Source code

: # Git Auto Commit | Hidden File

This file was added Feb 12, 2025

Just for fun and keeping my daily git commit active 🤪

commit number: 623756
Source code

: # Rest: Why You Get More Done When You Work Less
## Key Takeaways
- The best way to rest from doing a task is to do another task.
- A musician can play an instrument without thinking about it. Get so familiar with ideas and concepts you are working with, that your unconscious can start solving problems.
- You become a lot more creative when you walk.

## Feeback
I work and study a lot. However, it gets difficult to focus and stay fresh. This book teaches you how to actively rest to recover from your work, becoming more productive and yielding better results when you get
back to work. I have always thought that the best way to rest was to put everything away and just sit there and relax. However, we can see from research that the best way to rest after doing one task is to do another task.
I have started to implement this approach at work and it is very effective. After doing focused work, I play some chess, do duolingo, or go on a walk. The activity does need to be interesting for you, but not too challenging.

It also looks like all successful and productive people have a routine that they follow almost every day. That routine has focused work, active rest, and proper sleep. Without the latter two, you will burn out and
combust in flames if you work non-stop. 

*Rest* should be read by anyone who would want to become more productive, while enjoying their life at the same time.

> _Your goal_
The entries above hold a line with "- You become" and a later line with "I work and study". Write out exactly those lines and all lines between, nothing more.

> _Output for this exercise_
- You become a lot more creative when you walk.

## Feeback
I work and study a lot. However, it gets difficult to focus and stay fresh. This book teaches you how to actively rest to recover from your work, becoming more productive and yielding better results when you get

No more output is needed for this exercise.